Illinois University Acquires John Marshall School of Law

By William Vogeler, Esq. on July 25, 2018 | Last updated on March 21, 2019

When the University of Illinois takes over John Marshall School of Law, it will become Chicago's first public law school.

The new law school will be open for business by fall 2019, and it is good news for just about everybody. Students will pay less for their education. The campus will not move.

It looks so seamless, the only outward change will be the name on the buildings: UIC John Marshall Law School. Oh, there is the matter of accreditation.

Accreditation and Acclaim

John Marshall is an accredited law school, but the new school will have to be approved. Administrators expect that to happen in time for the class of 2019.

About 1,100 students are currently enrolled at the private, non-profit school. It expects to add another 280 this coming fall.

School and public officials can't wait. Chicago is the largest city in the United States without a public law school.

"When you combine the strengths of the John Marshall Law School and UIC, one plus one is much greater than two," said Mayor Rahm Emanuel. "The merger of these two bright lights on Chicago's scholastic landscape will strengthen education and career opportunities for generations of Chicago students, and strengthen our city's reputation for world-class academic excellence."

Services and Salvation

UIC law students will receive have access to university health care services, recreation facilities, athletic programs, and residence halls. UIC students in other disciplines will be able to take law courses at John Marshall.
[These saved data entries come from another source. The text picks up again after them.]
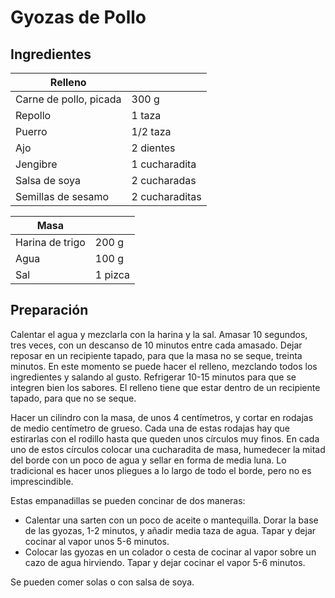 # Gyozas de Pollo

## Ingredientes

| Relleno | |
|---|---|
| Carne de pollo, picada | 300 g |
| Repollo | 1 taza |
| Puerro | 1/2 taza |
| Ajo | 2 dientes |
| Jengibre | 1 cucharadita |
| Salsa de soya | 2 cucharadas |
| Semillas de sesamo | 2 cucharaditas |

| Masa | |
|---|---|
| Harina de trigo | 200 g |
| Agua | 100 g |
| Sal | 1 pizca |

## Preparación 

Calentar el agua y mezclarla con la harina y la sal. Amasar 10 segundos, tres veces, con un descanso de 10 minutos entre cada amasado. Dejar reposar en un recipiente tapado, para que la masa no se seque, treinta minutos. En este momento se puede hacer el relleno, mezclando todos los ingredientes y salando al gusto. Refrigerar 10-15 minutos para que se integren bien los sabores. El relleno tiene que estar dentro de un recipiente tapado, para que no se seque.

Hacer un cilindro con la masa, de unos 4 centímetros, y cortar en rodajas de medio centímetro de grueso. Cada una de estas rodajas hay que estirarlas con el rodillo hasta que queden unos círculos muy finos. En cada uno de estos círculos colocar una cucharadita de masa, humedecer la mitad del borde con un poco de agua y sellar en forma de media luna. Lo tradicional es hacer unos pliegues a lo largo de todo el borde, pero no es imprescindible.

Estas empanadillas se pueden concinar de dos maneras:

* Calentar una sarten con un poco de aceite o mantequilla. Dorar la base de las gyozas, 1-2 minutos, y añadir media taza de agua. Tapar y dejar cocinar al vapor unos 5-6 minutos.
* Colocar las gyozas en un colador o cesta de cocinar al vapor sobre un cazo de agua hirviendo. Tapar y dejar cocinar el vapor 5-6 minutos.

Se pueden comer solas o con salsa de soya.

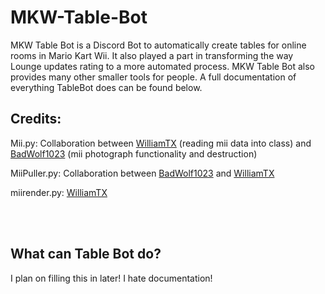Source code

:# MKW-Table-Bot
MKW Table Bot is a Discord Bot to automatically create tables for online rooms in Mario Kart Wii. It also played a part in transforming the way Lounge updates rating to a more automated process. MKW Table Bot also provides many other smaller tools for people.  A full documentation of everything TableBot does can be found below.

## Credits:
Mii.py: Collaboration between [WilliamTX](https://github.com/willsigg) (reading mii data into class) and [BadWolf1023](https://github.com/BadWolf1023) (mii photograph functionality and destruction) 

MiiPuller.py: Collaboration between [BadWolf1023](https://github.com/BadWolf1023) and [WilliamTX](https://github.com/willsigg)	

miirender.py: [WilliamTX](https://github.com/willsigg)


‎
‎		
‎
‎
‎
‎
‎
‎

## What can Table Bot do?

I plan on filling this in later! I hate documentation!
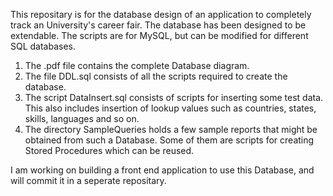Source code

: This repositary is for the database design of an application to completely track an University's career fair. The database has been designed to be extendable. The scripts are for MySQL, but can be modified for different SQL databases.

1) The .pdf file contains the complete Database diagram.
2) The file DDL.sql consists of all the scripts required to create the database.
3) The script DataInsert.sql consists of scripts for inserting some test data. This also includes insertion of lookup values such as countries, states, skills, languages and so on.
4) The directory SampleQueries holds a few sample reports that might be obtained from such a Database. Some of them are scripts for creating Stored Procedures which can be reused. 

I am working on building a front end application to use this Database, and will commit it in a seperate repositary.
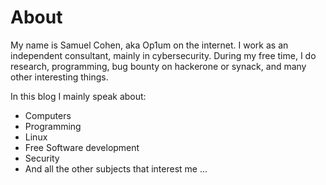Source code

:# About


My name is Samuel Cohen, aka Op1um on the internet. I work as an independent consultant, mainly in cybersecurity. During my free time, I do research, programming, bug bounty on hackerone or synack, and many other interesting things.

In this blog I mainly speak about:

- Computers
- Programming
- Linux
- Free Software development
- Security
- And all the other subjects that interest me ...


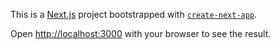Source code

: This is a [Next.js](https://nextjs.org) project bootstrapped with [`create-next-app`](https://nextjs.org/docs/app/api-reference/cli/create-next-app).



Open [http://localhost:3000](http://localhost:3000) with your browser to see the result.
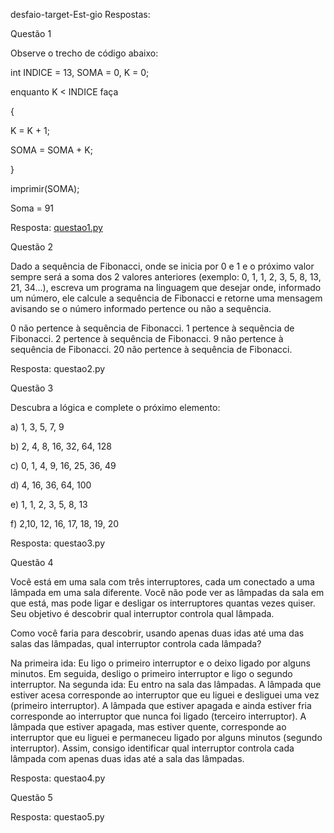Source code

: desfaio-target-Est-gio
Respostas:

Questão 1

Observe o trecho de código abaixo:

int INDICE = 13, SOMA = 0, K = 0;

enquanto K < INDICE faça

{

K = K + 1;

SOMA = SOMA + K;

}

imprimir(SOMA);

Soma = 91

Resposta: [questao1.py](https://github.com/pedrinhuhu/desfaio-target-Est-gio/blob/7c1aada95fecbbe8cc78eaa148078540c04bbc0e/questao1.py)

Questão 2

Dado a sequência de Fibonacci, onde se inicia por 0 e 1 e o próximo valor sempre será a soma dos 2 valores anteriores (exemplo: 0, 1, 1, 2, 3, 5, 8, 13, 21, 34...), escreva um programa na linguagem que desejar onde, informado um número, ele calcule a sequência de Fibonacci e retorne uma mensagem avisando se o número informado pertence ou não a sequência.

0 não pertence à sequência de Fibonacci.
1 pertence à sequência de Fibonacci.
2 pertence à sequência de Fibonacci.
9 não pertence à sequência de Fibonacci.
20 não pertence à sequência de Fibonacci.

Resposta: questao2.py

Questão 3

Descubra a lógica e complete o próximo elemento:

a) 1, 3, 5, 7, 9

b) 2, 4, 8, 16, 32, 64, 128

c) 0, 1, 4, 9, 16, 25, 36, 49

d) 4, 16, 36, 64, 100

e) 1, 1, 2, 3, 5, 8, 13

f) 2,10, 12, 16, 17, 18, 19, 20

Resposta: questao3.py

Questão 4

Você está em uma sala com três interruptores, cada um conectado a uma lâmpada em uma sala diferente. Você não pode ver as lâmpadas da sala em que está, mas pode ligar e desligar os interruptores quantas vezes quiser. Seu objetivo é descobrir qual interruptor controla qual lâmpada.

Como você faria para descobrir, usando apenas duas idas até uma das salas das lâmpadas, qual interruptor controla cada lâmpada?

Na primeira ida:
Eu ligo o primeiro interruptor e o deixo ligado por alguns minutos.
Em seguida, desligo o primeiro interruptor e ligo o segundo interruptor.
Na segunda ida:
Eu entro na sala das lâmpadas.
A lâmpada que estiver acesa corresponde ao interruptor que eu liguei e desliguei uma vez (primeiro interruptor).
A lâmpada que estiver apagada e ainda estiver fria corresponde ao interruptor que nunca foi ligado (terceiro interruptor).
A lâmpada que estiver apagada, mas estiver quente, corresponde ao interruptor que eu liguei e permaneceu ligado por alguns minutos (segundo interruptor).
Assim, consigo identificar qual interruptor controla cada lâmpada com apenas duas idas até a sala das lâmpadas.

Resposta: questao4.py

Questão 5

Resposta: questao5.py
It's an entirely new atmosphere for the law school, especially since it had been struggling in recent years. Enrollment and faculty had fallen by more than a third, and it was running at a deficit.

Dean Darby Dickerson, who has guided the law school through the transition, said they will add faculty, and students will pay less for tuition. Going public should help with enrollment and the school's commitment to access, she said.

"This was not something we had to fight for, everyone understood it's part of our history and our mission," she told the ABA Journal. "That's why this is such a good fit."